(SOURCE INFORMATION)

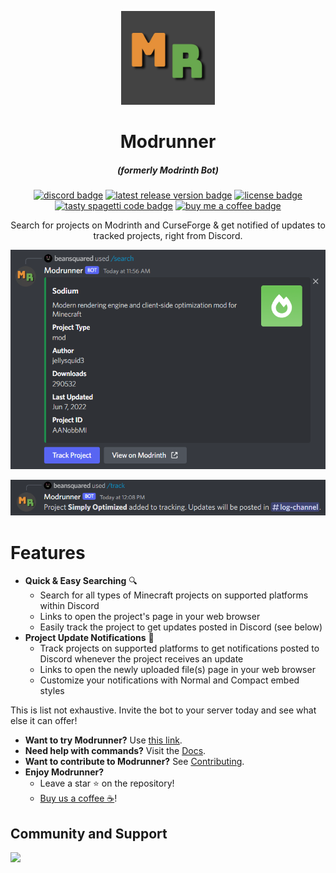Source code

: <p align="center"><img src="./assets/modrunner_logo.jpg" width="150px" height="150px" alt="modrunner"></p>

<h1 align="center">Modrunner</h1>
<em><h5 align="center">(formerly Modrinth Bot)</h5></em>

[<p align="center"><img src="https://img.shields.io/discord/764169561003130881?color=%237289DA&logo=discord&style=for-the-badge" alt="discord badge">](https://discord.gg/HZMCRNUd5Z) [<img src="https://img.shields.io/github/v/release/beans-squared/modrunner-bot?style=for-the-badge" alt="latest release version badge">](https://github.com/beans-squared/modrunner-bot/releases) [<img src="https://img.shields.io/github/license/beans-squared/modrunner-bot?style=for-the-badge" alt="license badge">](./LICENSE) [<img src="https://forthebadge.com/images/badges/contains-tasty-spaghetti-code.svg" alt="tasty spagetti code badge" height="28px">]() [<img src="https://img.buymeacoffee.com/button-api/?text=BUY ME A COFFEE&emoji=&slug=beansquared&button_colour=FFDD00&font_colour=000000&font_family=Arial&outline_colour=000000&coffee_colour=ffffff" alt="buy me a coffee badge" height="28px">](https://www.buymeacoffee.com/beansquared)</p>

<p align="center">Search for projects on Modrinth and CurseForge & get notified of updates to tracked projects, right from Discord.</p>

<p align="center"><img src="./assets/screenshot1.png" alt="modrunner search"></p>
<p align="center"><img src="./assets/screenshot2.png" alt="modrunner track"></p>

# Features

- **Quick & Easy Searching** 🔍
  - Search for all types of Minecraft projects on supported platforms within Discord
  - Links to open the project's page in your web browser
  - Easily track the project to get updates posted in Discord (see below)
- **Project Update Notifications** 📨
  - Track projects on supported platforms to get notifications posted to Discord whenever the project receives an update
  - Links to open the newly uploaded file(s) page in your web browser
  - Customize your notifications with Normal and Compact embed styles

This is list not exhaustive. Invite the bot to your server today and see what else it can offer!
- **Want to try Modrunner?** Use [this link](https://invite.modrunner.net/).
- **Need help with commands?** Visit the [Docs](https://modrunner.net/docs/intro/).
- **Want to contribute to Modrunner?** See [Contributing](./CONTRIBUTING.md).
- **Enjoy Modrunner?** 
  - Leave a star ⭐ on the repository!
  - [Buy us a coffee ☕](https://www.buymeacoffee.com/beansquared)!

## Community and Support
[![](https://discordapp.com/api/guilds/764169561003130881/widget.png?style=banner3)](https://discord.gg/HZMCRNUd5Z)
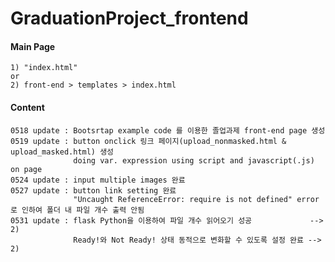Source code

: # GraduationProject_frontend

#### Main Page
    1) "index.html"
    or
    2) front-end > templates > index.html

#### Content
    0518 update : Bootsrtap example code 를 이용한 졸업과제 front-end page 생성
    0519 update : button onclick 링크 페이지(upload_nonmasked.html & upload_masked.html) 생성
                  doing var. expression using script and javascript(.js) on page
    0524 update : input multiple images 완료
    0527 update : button link setting 완료
                  "Uncaught ReferenceError: require is not defined" error로 인하여 폴더 내 파일 개수 출력 안됨
    0531 update : flask Python을 이용하여 파일 개수 읽어오기 성공             --> 2)
                  Ready!와 Not Ready! 상태 동적으로 변화할 수 있도록 설정 완료 --> 2)
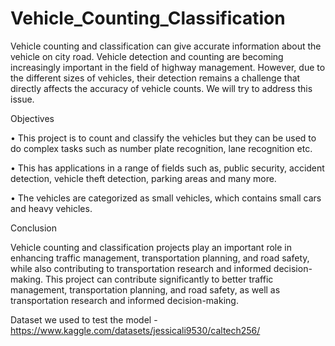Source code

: # Vehicle_Counting_Classification

Vehicle counting and classification can give accurate information about the vehicle on
city road. Vehicle detection and counting are becoming increasingly important in the
field of highway management. However, due to the different sizes of vehicles, their
detection remains a challenge that directly affects the accuracy of vehicle counts. We
will try to address this issue.


Objectives

• This project is to count and classify the vehicles but they can be used to do complex tasks such as number plate recognition, lane recognition etc.

• This has applications in a range of fields such as, public security, accident detection, vehicle theft detection, parking areas and many more.

• The vehicles are categorized as small vehicles, which contains small cars and
heavy vehicles.


Conclusion

Vehicle counting and classification projects play an important role in enhancing
traffic management, transportation planning, and road safety, while also contributing
to transportation research and informed decision-making. This project can contribute
significantly to better traffic management, transportation planning, and road safety, as
well as transportation research and informed decision-making.


Dataset we used to test the model - https://www.kaggle.com/datasets/jessicali9530/caltech256/
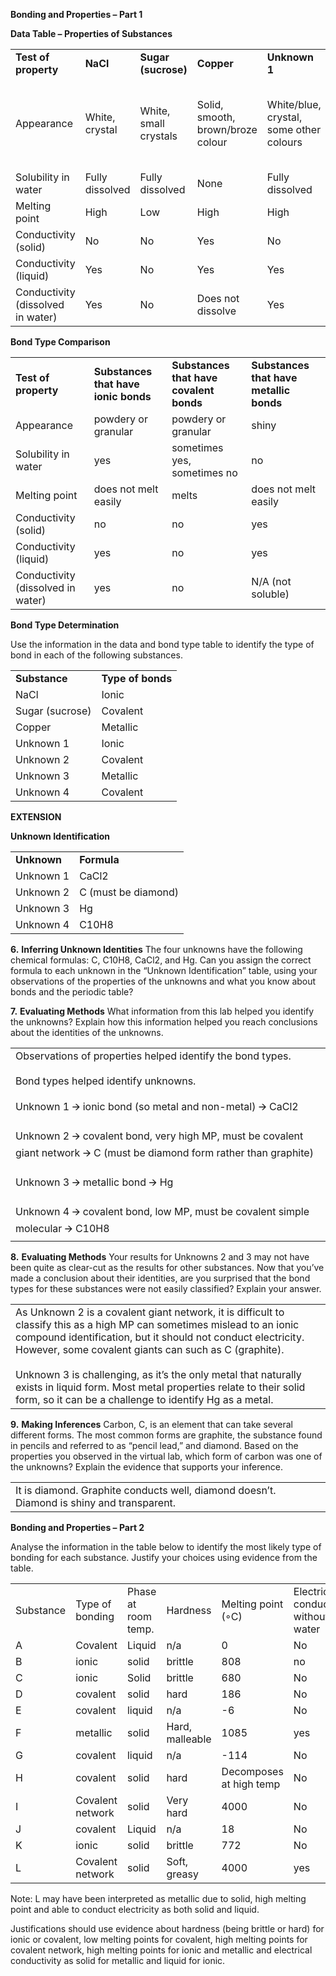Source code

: **Bonding and Properties – Part 1**

**Data Table – Properties of Substances**

|                                   |                 |                       |                                   |                                         |                                                    |                                                   |                             |
|:--------------------------------- | --------------- | --------------------- | --------------------------------- | --------------------------------------- | -------------------------------------------------- | ------------------------------------------------- | --------------------------- |
| **Test of property**              | **NaCl**        | **Sugar (sucrose)**   | **Copper**                        | **Unknown 1**                           | **Unknown 2**                                      | **Unknown 3**                                     | **Unknown 4**               |
| Appearance                        | White, crystal  | White, small crystals | Solid, smooth, brown/broze colour | White/blue, crystal, some other colours | Glass-like/transparent stone, shiny, solid, smooth | Liquid, metallic look, shiny metallic grey colour | Small brown/bronze granules |
| Solubility in water               | Fully dissolved | Fully dissolved       | None                              | Fully dissolved                         | None                                               | None                                              | None                        |
| Melting point                     | High            | Low                   | High                              | High                                    | High                                               | Already liquid                                    | Low                         |
| Conductivity (solid)              | No              | No                    | Yes                               | No                                      | No                                                 | Already liquid                                    | No                          |
| Conductivity (liquid)             | Yes             | No                    | Yes                               | Yes                                     | Does not melt                                      | Yes                                               | No                          |
| Conductivity (dissolved in water) | Yes             | No                    | Does not dissolve                 | Yes                                     | Does not dissolve                                  | Does not dissolve                                 | Does not dissolve           |

**Bond Type Comparison**

|                                   |                                      |                                         |                                         |
| --------------------------------- | ------------------------------------ | --------------------------------------- | --------------------------------------- |
| **Test of property**              | **Substances that have ionic bonds** | **Substances that have covalent bonds** | **Substances that have metallic bonds** |
| Appearance                        | powdery or granular                  | powdery or granular                     | shiny                                   |
| Solubility in water               | yes                                  | sometimes yes, sometimes no             | no                                      |
| Melting point                     | does not melt easily                 | melts                                   | does not melt easily                    |
| Conductivity (solid)              | no                                   | no                                      | yes                                     |
| Conductivity (liquid)             | yes                                  | no                                      | yes                                     |
| Conductivity (dissolved in water) | yes                                  | no                                      | N/A (not soluble)                       |

**Bond Type Determination**

Use the information in the data and bond type table to identify the type of bond in each of the following substances.

|   |   |
|---|---|
|**Substance**|**Type of bonds**|
|NaCl|Ionic|
|Sugar (sucrose)|Covalent|
|Copper|Metallic|
|Unknown 1|Ionic|
|Unknown 2|Covalent|
|Unknown 3|Metallic|
|Unknown 4|Covalent|

**EXTENSION**

**Unknown Identification**

|   |   |
|---|---|
|**Unknown**|**Formula**|
|Unknown 1|CaCl2|
|Unknown 2|C (must be diamond)|
|Unknown 3|Hg|
|Unknown 4|C10H8|

**6.** **Inferring Unknown Identities** The four unknowns have the following chemical formulas: C, C10H8, CaCl2, and Hg. Can you assign the correct formula to each unknown in the “Unknown Identification” table, using your observations of the properties of the unknowns and what you know about bonds and the periodic table?

**7.** **Evaluating Methods** What information from this lab helped you identify the unknowns? Explain how this information helped you reach conclusions about the identities of the unknowns.

|   |
|---|
|Observations of properties helped identify the bond types.<br><br>Bond types helped identify unknowns.<br><br>Unknown 1 🡪 ionic bond (so metal and non-metal) 🡪 CaCl2<br><br>Unknown 2 🡪 covalent bond, very high MP, must be covalent giant network 🡪 C (must be diamond form rather than graphite)<br><br>Unknown 3 🡪 metallic bond 🡪 Hg<br><br>Unknown 4 🡪 covalent bond, low MP, must be covalent simple molecular 🡪 C10H8|

**8.** **Evaluating Methods** Your results for Unknowns 2 and 3 may not have been quite as clear-cut as the results for other substances. Now that you’ve made a conclusion about their identities, are you surprised that the bond types for these substances were not easily classified? Explain your answer.

|   |
|---|
|As Unknown 2 is a covalent giant network, it is difficult to classify this as a high MP can sometimes mislead to an ionic compound identification, but it should not conduct electricity. However, some covalent giants can such as C (graphite).<br><br>Unknown 3 is challenging, as it’s the only metal that naturally exists in liquid form. Most metal properties relate to their solid form, so it can be a challenge to identify Hg as a metal.|

**9.** **Making Inferences** Carbon, C, is an element that can take several different forms. The most common forms are graphite, the substance found in pencils and referred to as “pencil lead,” and diamond. Based on the properties you observed in the virtual lab, which form of carbon was one of the unknowns? Explain the evidence that supports your inference.

|   |
|---|
|It is diamond. Graphite conducts well, diamond doesn’t. Diamond is shiny and transparent.|

**Bonding and Properties – Part 2**

Analyse the information in the table below to identify the most likely type of bonding for each substance. Justify your choices using evidence from the table.

|   |   |   |   |   |   |   |   |
|---|---|---|---|---|---|---|---|
|Substance|Type of bonding|Phase at room temp.|Hardness|Melting point (◦C)|Electrical conductivity without water|Electrical conductivity Dissolved (or melted)|Solubility in water (does it dissolve)|
|A|Covalent|Liquid|n/a|0|No|No|n/a|
|B|ionic|solid|brittle|808|no|Yes|yes|
|C|ionic|Solid|brittle|680|No|yes|Yes|
|D|covalent|solid|hard|186|No|no|yes|
|E|covalent|liquid|n/a|-6|No|no|no|
|F|metallic|solid|Hard, malleable|1085|yes|yes|No|
|G|covalent|liquid|n/a|-114|No|no|yes|
|H|covalent|solid|hard|Decomposes at high temp|No|no|no|
|I|Covalent network|solid|Very hard|4000|No|no|no|
|J|covalent|Liquid|n/a|18|No|No|no|
|K|ionic|solid|brittle|772|No|yes|yes|
|L|Covalent network|solid|Soft, greasy|4000|yes|yes|no|

Note: L may have been interpreted as metallic due to solid, high melting point and able to conduct electricity as both solid and liquid.

Justifications should use evidence about hardness (being brittle or hard) for ionic or covalent, low melting points for covalent, high melting points for covalent network, high melting points for ionic and metallic and electrical conductivity as solid for metallic and liquid for ionic.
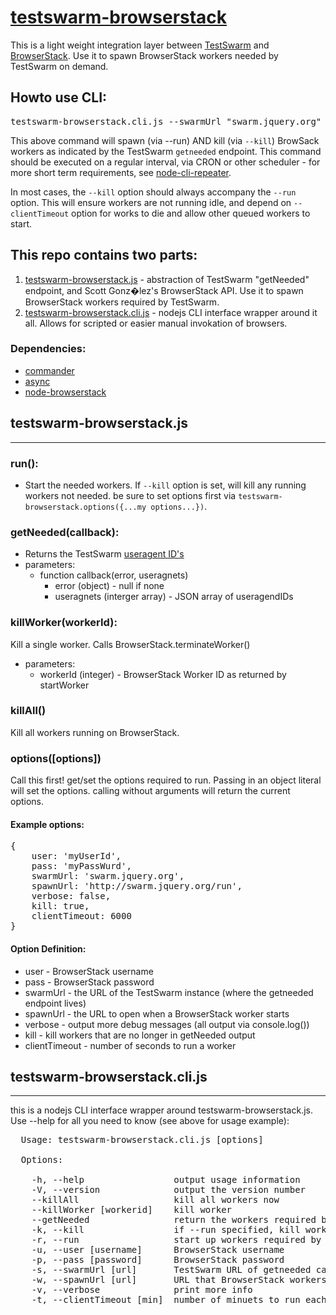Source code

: # [testswarm-browserstack](http://jquery.com/)
This is a light weight integration layer between [TestSwarm](https://github.com/jquery/testswarm) and [BrowserStack](http://www.browserstack.com/). Use it to spawn BrowserStack workers needed by TestSwarm on demand.


## Howto use CLI:
<pre>
testswarm-browserstack.cli.js --swarmUrl "swarm.jquery.org" --spawnUrl "http://swarm.jquery.org/run/"  --user "browserstackUserName" --pass "myPass@#$" --clientTimeout 15 --run --kill
</pre>

This above command will spawn (via --run) AND kill (via `--kill`) BrowSack workers as indicated by the TestSwarm `getneeded` endpoint. This command should be executed on a regular interval, via CRON or other scheduler - for more short term requirements, see [node-cli-repeater](https://github.com/clarkbox/node-repeater).


In most cases, the `--kill` option should always accompany the `--run` option. This will ensure workers are not running idle, and depend on `--clientTimeout` option for works to die and allow other queued workers to start.

## This repo contains two parts:

1. [testswarm-browserstack.js](https://github.com/clarkbox/testswarm-browserstack/blob/master/testswarm-browserstack.js) - abstraction of TestSwarm "getNeeded" endpoint, and Scott Gonz�lez's BrowserStack API. Use it to spawn BrowserStack workers required by TestSwarm.
2. [testswarm-browserstack.cli.js](https://github.com/clarkbox/testswarm-browserstack/blob/master/testswarm-browserstack.cli.js) - nodejs CLI interface wrapper around it all. Allows for scripted or easier manual invokation of browsers.

### Dependencies:
* [commander](https://github.com/visionmedia/commander.js)
* [async](https://github.com/caolan/async)
* [node-browserstack](https://github.com/scottgonzalez/node-browserstack)


## testswarm-browserstack.js
--------------------------------------
### run():
* Start the needed workers. If `--kill` option is set, will kill any running workers not needed. be sure to set options first via `testswarm-browserstack.options({...my options...})`.

### getNeeded(callback):
* Returns the TestSwarm [useragent ID's](https://github.com/jquery/testswarm/blob/master/config/useragents.sql)
* parameters:
     * function callback(error, useragnets)
          * error (object) - null if none
          * useragnets (interger array) - JSON array of useragendIDs

### killWorker(workerId):
Kill a single worker. Calls BrowserStack.terminateWorker()
* parameters:
     * workerId (integer) - BrowserStack Worker ID as returned by startWorker 

### killAll()
Kill all workers running on BrowserStack.

### options([options])
Call this first! get/set the options required to run. Passing in an object literal will set the options. calling without arguments will return the current options.
#### Example options:
<pre>
{
    user: 'myUserId',
    pass: 'myPassWurd',
    swarmUrl: 'swarm.jquery.org',
    spawnUrl: 'http://swarm.jquery.org/run',
    verbose: false,
    kill: true,
    clientTimeout: 6000
}
</pre>
#### Option Definition:
* user - BrowserStack username
* pass - BrowserStack password
* swarmUrl - the URL of the TestSwarm instance (where the getneeded endpoint lives)
* spawnUrl - the URL to open when a BrowserStack worker starts
* verbose - output more debug messages (all output via console.log())
* kill - kill workers that are no longer in getNeeded output
* clientTimeout - number of seconds to run a worker


##  testswarm-browserstack.cli.js
--------------------------------------
this is a nodejs CLI interface wrapper around testswarm-browserstack.js. Use --help for all you need to know (see above for usage example):

<pre>
  Usage: testswarm-browserstack.cli.js [options]

  Options:

    -h, --help                 output usage information
    -V, --version              output the version number
    --killAll                  kill all workers now
    --killWorker [workerid]    kill worker
    --getNeeded                return the workers required by TestSwarm
    -k, --kill                 if --run specified, kill workers if they are no longer needed.
    -r, --run                  start up workers required by BrowserStack
    -u, --user [username]      BrowserStack username
    -p, --pass [password]      BrowserStack password
    -s, --swarmUrl [url]       TestSwarm URL of getneeded call
    -w, --spawnUrl [url]       URL that BrowserStack workers will open
    -v, --verbose              print more info
    -t, --clientTimeout [min]  number of minuets to run each client (BrowserStack timeout) DEFAULTS 10min.
</pre>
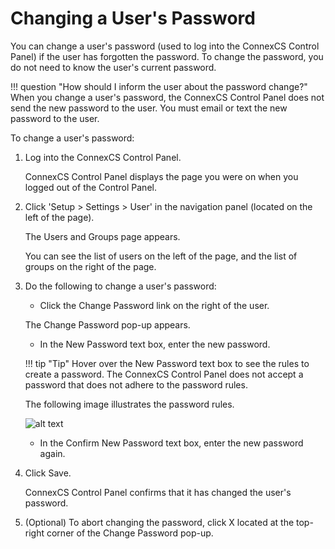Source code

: # Changing a User's Password

You can change a user's password (used to log into the ConnexCS Control Panel) if the user has forgotten the password. To change the password, you do not need to know the user's current password.

!!! question "How should I inform the user about the password change?" 
    When you change a user's password, the ConnexCS Control Panel does not send the new password to the user. You must email or text the new password to the user.

To change a user's password:

1.  Log into the ConnexCS Control Panel.
    
    ConnexCS Control Panel displays the page you were on when you logged out of the Control Panel.
    
2.  Click 'Setup > Settings > User' in the navigation panel (located on the left of the page).
    
    The Users and Groups page appears.
    
    You can see the list of users on the left of the page, and the list of groups on the right of the page. 
    
3.  Do the following to change a user's password:

      * Click the Change Password link on the right of the user.
      
      The Change Password pop-up appears.
      
      * In the New Password text box, enter the new password.
      
      !!! tip "Tip" 
    Hover over the New Password text box to see the rules to create a password. The ConnexCS Control Panel does not accept a password that does not adhere to the password rules.
    
    The following image illustrates the password rules. 
    
    ![alt text][password-rules]
    
      * In the Confirm New Password text box, enter the new password again.
      
4.  Click Save.

    ConnexCS Control Panel confirms that it has changed the user's password.
    
5.	(Optional) To abort changing the password, click X located at the top-right corner of the Change Password pop-up.

[password-rules]: /class5/img/ivr-password-rules.png "password-rules"
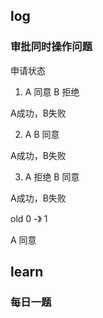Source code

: ## log

### 审批同时操作问题

申请状态

1. A  同意  B  拒绝

A成功，B失败

2. A B 同意

A成功，B失败

3. A  拒绝 B  同意

A成功，B失败



old  0    -》 1

A 同意  

## learn

### 每日一题



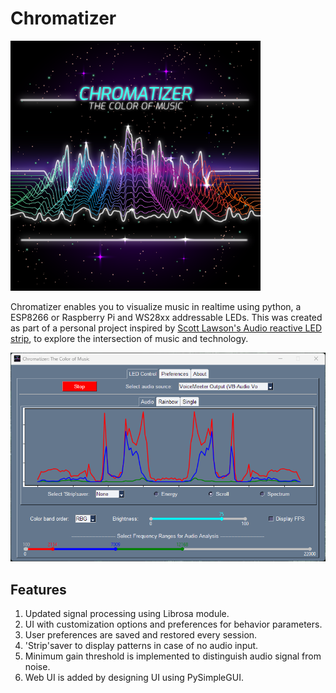 # Chromatizer

![Chromatizer App](/chromatizer.png)

Chromatizer enables you to visualize music in realtime using python, a ESP8266 or Raspberry Pi and WS28xx addressable LEDs. This was created as part of a personal project inspired by [Scott Lawson's Audio reactive LED strip](https://github.com/scottlawsonbc/audio-reactive-led-strip), to explore the intersection of music and technology.

![Chromatizer App](/LEDControl.png)

## Features

1. Updated signal processing using Librosa module.
2. UI with customization options and preferences for behavior parameters.
3. User preferences are saved and restored every session.
4. 'Strip'saver to display patterns in case of no audio input.
5. Minimum gain threshold is implemented to distinguish audio signal from noise.
6. Web UI is added by designing UI using PySimpleGUI.
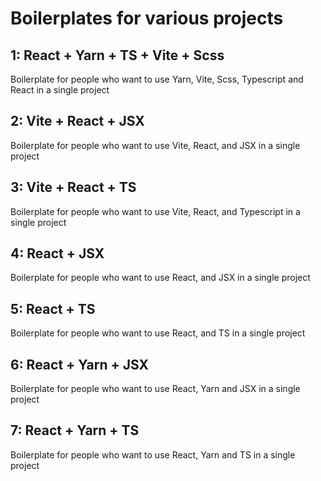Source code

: # Boilerplates for various projects

## 1: React + Yarn + TS + Vite + Scss
<p>Boilerplate for people who want to use Yarn, Vite, Scss, Typescript and React in a single project</p> 

## 2: Vite + React + JSX
<p>Boilerplate for people who want to use Vite, React, and JSX in a single project</p> 

## 3: Vite + React + TS
<p>Boilerplate for people who want to use Vite, React, and Typescript in a single project</p> 

## 4: React + JSX
<p>Boilerplate for people who want to use React, and JSX in a single project</p> 

## 5: React + TS
<p>Boilerplate for people who want to use React, and TS in a single project</p> 

## 6: React + Yarn + JSX
<p>Boilerplate for people who want to use React, Yarn and JSX in a single project</p> 

## 7: React + Yarn + TS
<p>Boilerplate for people who want to use React, Yarn and TS in a single project</p> 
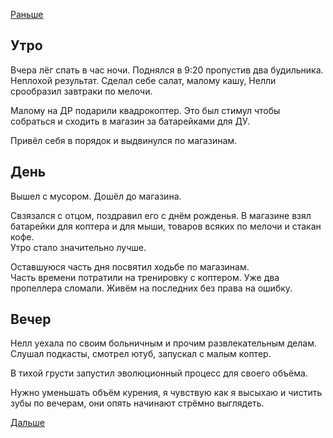 [Раньше](2019.11.02.md)
## Утро
Вчера лёг спать в час ночи. Поднялся в 9:20 пропустив два будильника. Неплохой результат. Сделал себе салат, малому кашу, Нелли срообразил завтраки по мелочи.

Малому на ДР подарили квадрокоптер. Это был стимул чтобы собраться и сходить в магазин за батарейками для ДУ.

Привёл себя в порядок и выдвинулся по магазинам.
## День
Вышел с мусором. Дошёл до магазина.

Свзязался с отцом, поздравил его с днём рожденья. В магазине взял батарейки для коптера и для мыши, товаров всяких по мелочи и стакан кофе.  
Утро стало значительно лучше.

Оставшуюся часть дня посвятил ходьбе по магазинам.  
Часть времени потратили на тренировку с коптером. Уже два пропеллера сломали. Живём на последних без права на ошибку.
## Вечер
Нелл уехала по своим больничным и прочим развлекательным делам.  
Слушал подкасты, смотрел ютуб, запускал с малым коптер.

В тихой грусти запустил эволюционный процесс для своего объёма.

Нужно уменьшать объём курения, я чувствую как я высыхаю и чистить зубы по вечерам, они опять начинают стрёмно выглядеть.

[Дальше](2019.11.04.md)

(End SOURCE INFORMATION)

Find how many lines in the material above hold the word "beansquared", then reply with only that figure.

2